Le nouveau réseau social Parler n’est pas une solution à la censure numérique.

Parler est un nouveau réseau social, assez semblable à Twitter, mais qui entend battre son concurrent sur le terrain de la liberté d’expression. Les cofondateurs John Matze et Jared Thompson prétendent « [refuser] les censeurs et la censure ». Aux États-Unis, plusieurs conservateurs comme Ted Cruz, Rand Paul et Eric Trump (le fils du Président du même nom) ont ouvert un compte sur Parler. La polémiste britannique Katie Hopkins, récemment bannie de Twitter, espère y retrouver son million de followers perdus.
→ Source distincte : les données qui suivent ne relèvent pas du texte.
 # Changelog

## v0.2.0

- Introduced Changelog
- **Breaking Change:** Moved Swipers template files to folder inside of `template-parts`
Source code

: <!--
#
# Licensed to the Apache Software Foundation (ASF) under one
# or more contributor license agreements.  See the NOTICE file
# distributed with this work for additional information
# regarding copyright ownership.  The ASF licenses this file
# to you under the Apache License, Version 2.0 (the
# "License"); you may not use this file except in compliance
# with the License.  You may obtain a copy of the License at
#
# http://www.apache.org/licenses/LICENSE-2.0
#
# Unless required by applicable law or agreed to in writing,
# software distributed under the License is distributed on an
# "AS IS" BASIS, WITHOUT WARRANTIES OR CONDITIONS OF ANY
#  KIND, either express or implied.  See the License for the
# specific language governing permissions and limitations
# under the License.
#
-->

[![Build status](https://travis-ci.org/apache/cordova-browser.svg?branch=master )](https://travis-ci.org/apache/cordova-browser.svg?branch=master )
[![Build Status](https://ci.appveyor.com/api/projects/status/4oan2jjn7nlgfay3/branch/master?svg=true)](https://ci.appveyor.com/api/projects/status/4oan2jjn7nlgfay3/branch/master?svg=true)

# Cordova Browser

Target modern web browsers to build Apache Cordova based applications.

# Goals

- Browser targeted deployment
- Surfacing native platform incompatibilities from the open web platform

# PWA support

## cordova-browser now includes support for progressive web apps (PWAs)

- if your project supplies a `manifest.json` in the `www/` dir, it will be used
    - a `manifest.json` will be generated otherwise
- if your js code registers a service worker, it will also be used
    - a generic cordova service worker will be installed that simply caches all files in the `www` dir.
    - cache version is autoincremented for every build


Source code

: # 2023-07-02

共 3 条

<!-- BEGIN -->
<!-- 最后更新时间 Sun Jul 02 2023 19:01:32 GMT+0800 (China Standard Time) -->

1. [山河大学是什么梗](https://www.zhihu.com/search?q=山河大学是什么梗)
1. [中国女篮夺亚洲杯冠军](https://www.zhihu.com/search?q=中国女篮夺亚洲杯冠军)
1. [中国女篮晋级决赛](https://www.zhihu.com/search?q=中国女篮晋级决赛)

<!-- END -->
Milo Yiannopoulos, l’enfant terrible de l’alt-right, l’activiste masculiniste G’day Gavin McInnes, le youtubeur sulfureux Carl Benjamin, le militant identitaire Tommy Robinson et d’autres personnalités bannies des réseaux sociaux mainstream cherchent à s’y faire une nouvelle jeunesse.

Plus près de chez nous, le blogueur libéral français H16 a aussi ouvert un compte sur Parler. En Belgique, l’intellectuel libéral-conservateur Drieu Godefridi invite ses « amis » Facebook à le rejoindre sur le nouveau média. « Je ne préjuge pas de l’avenir, mais vu la console et les volumes déjà atteints — que j’estime au dixième de Twitter, au moins dans le champ conservateur (au sens américain) — je ne serais guère surpris que parler.com prospère, en partie aux dépens de Twitter, ce média néo-raciste d’extrême gauche. »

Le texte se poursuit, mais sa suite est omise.